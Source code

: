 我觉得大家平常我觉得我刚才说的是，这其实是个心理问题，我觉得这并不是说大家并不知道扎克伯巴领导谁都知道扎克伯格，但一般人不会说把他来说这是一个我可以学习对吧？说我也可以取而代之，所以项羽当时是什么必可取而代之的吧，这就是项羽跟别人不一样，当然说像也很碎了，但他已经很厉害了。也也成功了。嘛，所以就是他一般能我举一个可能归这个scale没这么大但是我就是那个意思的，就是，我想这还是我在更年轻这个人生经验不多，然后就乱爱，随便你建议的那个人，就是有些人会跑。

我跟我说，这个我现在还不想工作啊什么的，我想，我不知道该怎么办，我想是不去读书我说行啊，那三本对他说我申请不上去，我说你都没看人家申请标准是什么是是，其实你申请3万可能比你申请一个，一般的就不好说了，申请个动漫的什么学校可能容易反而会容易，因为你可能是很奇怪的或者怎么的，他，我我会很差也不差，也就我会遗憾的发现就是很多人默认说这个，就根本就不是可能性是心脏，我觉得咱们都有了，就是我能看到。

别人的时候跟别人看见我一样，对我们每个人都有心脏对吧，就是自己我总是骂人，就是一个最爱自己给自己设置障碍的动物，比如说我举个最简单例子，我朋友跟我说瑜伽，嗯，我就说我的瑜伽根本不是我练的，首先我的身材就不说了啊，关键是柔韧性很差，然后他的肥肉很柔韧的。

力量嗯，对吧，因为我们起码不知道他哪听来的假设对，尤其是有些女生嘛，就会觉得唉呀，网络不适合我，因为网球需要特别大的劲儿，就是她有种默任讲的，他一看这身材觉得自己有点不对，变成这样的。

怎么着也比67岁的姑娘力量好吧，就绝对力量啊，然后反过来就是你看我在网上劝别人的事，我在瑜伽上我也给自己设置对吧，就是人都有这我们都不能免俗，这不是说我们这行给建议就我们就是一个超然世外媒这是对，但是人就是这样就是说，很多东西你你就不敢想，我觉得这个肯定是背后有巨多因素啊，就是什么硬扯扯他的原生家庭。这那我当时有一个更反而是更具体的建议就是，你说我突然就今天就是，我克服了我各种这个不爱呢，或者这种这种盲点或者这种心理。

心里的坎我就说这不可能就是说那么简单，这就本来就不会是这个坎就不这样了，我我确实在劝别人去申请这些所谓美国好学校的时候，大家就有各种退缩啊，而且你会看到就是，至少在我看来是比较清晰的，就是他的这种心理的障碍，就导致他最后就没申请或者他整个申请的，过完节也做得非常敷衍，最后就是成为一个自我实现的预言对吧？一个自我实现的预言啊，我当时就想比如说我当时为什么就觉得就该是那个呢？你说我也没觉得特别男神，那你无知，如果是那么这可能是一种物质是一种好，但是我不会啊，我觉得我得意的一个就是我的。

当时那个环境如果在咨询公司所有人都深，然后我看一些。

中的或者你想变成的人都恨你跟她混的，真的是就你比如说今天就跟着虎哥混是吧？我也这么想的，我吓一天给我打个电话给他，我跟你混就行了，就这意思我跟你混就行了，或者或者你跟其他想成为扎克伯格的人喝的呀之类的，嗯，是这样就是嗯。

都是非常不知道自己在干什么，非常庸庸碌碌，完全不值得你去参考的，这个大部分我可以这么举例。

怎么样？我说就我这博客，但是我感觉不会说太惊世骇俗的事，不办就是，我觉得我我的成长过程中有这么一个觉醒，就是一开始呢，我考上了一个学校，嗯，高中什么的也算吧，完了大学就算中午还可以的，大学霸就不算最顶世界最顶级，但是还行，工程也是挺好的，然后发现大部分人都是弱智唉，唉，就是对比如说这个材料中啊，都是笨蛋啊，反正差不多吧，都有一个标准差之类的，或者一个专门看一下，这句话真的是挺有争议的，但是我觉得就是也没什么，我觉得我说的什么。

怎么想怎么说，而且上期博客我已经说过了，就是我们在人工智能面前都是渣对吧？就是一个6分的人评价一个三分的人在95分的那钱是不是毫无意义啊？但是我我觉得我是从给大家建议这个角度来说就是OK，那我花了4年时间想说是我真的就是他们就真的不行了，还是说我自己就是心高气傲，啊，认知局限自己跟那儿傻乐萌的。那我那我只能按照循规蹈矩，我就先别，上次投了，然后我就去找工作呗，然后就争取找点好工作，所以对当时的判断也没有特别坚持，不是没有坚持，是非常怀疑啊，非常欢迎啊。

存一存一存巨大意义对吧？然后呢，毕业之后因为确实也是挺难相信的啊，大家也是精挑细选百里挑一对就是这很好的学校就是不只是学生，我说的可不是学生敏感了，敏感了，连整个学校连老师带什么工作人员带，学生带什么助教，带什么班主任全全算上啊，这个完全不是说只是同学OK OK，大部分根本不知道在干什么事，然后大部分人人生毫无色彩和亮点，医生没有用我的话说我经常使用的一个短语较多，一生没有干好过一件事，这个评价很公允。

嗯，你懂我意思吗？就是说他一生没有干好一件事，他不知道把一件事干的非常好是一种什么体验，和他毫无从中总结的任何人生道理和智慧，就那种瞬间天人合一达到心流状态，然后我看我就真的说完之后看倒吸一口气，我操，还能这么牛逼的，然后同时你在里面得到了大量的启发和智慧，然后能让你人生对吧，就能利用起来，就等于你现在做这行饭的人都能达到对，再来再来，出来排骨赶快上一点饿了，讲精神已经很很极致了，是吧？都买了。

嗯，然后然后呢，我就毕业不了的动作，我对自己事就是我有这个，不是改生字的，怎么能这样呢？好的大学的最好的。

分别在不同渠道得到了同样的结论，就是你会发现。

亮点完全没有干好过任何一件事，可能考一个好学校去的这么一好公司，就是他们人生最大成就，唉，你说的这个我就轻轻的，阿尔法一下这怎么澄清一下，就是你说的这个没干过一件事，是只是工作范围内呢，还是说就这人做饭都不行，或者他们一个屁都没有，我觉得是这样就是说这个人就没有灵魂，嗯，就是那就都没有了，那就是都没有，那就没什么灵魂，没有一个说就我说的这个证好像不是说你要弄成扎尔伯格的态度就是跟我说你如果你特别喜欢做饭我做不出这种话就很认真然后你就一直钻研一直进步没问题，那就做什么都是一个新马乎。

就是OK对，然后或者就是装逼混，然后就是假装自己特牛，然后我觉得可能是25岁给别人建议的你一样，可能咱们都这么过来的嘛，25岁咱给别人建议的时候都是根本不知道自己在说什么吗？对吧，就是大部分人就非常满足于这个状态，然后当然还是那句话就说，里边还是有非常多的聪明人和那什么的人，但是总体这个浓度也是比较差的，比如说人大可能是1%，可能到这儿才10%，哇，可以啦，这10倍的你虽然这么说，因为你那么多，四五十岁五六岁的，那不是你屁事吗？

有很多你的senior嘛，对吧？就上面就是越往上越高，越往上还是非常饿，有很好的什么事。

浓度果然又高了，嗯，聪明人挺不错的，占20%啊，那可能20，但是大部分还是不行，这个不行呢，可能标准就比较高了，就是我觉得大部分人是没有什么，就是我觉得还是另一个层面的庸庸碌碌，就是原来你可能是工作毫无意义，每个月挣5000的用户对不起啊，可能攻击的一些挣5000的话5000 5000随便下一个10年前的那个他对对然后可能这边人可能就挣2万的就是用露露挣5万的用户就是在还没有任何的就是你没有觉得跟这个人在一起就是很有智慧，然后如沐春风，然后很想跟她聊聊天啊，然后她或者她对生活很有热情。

◇ ◇ ◇ ◇ ◇

Required action:
Could you retype exactly the lines above, starting at the line that contains "心里的坎我就说这不可能就是说" and ending at the line that contains "当时那个环境如果在咨询公司所有人都深，然后我看一些。", and nothing more?

Written response:
心里的坎我就说这不可能就是说那么简单，这就本来就不会是这个坎就不这样了，我我确实在劝别人去申请这些所谓美国好学校的时候，大家就有各种退缩啊，而且你会看到就是，至少在我看来是比较清晰的，就是他的这种心理的障碍，就导致他最后就没申请或者他整个申请的，过完节也做得非常敷衍，最后就是成为一个自我实现的预言对吧？一个自我实现的预言啊，我当时就想比如说我当时为什么就觉得就该是那个呢？你说我也没觉得特别男神，那你无知，如果是那么这可能是一种物质是一种好，但是我不会啊，我觉得我得意的一个就是我的。

当时那个环境如果在咨询公司所有人都深，然后我看一些。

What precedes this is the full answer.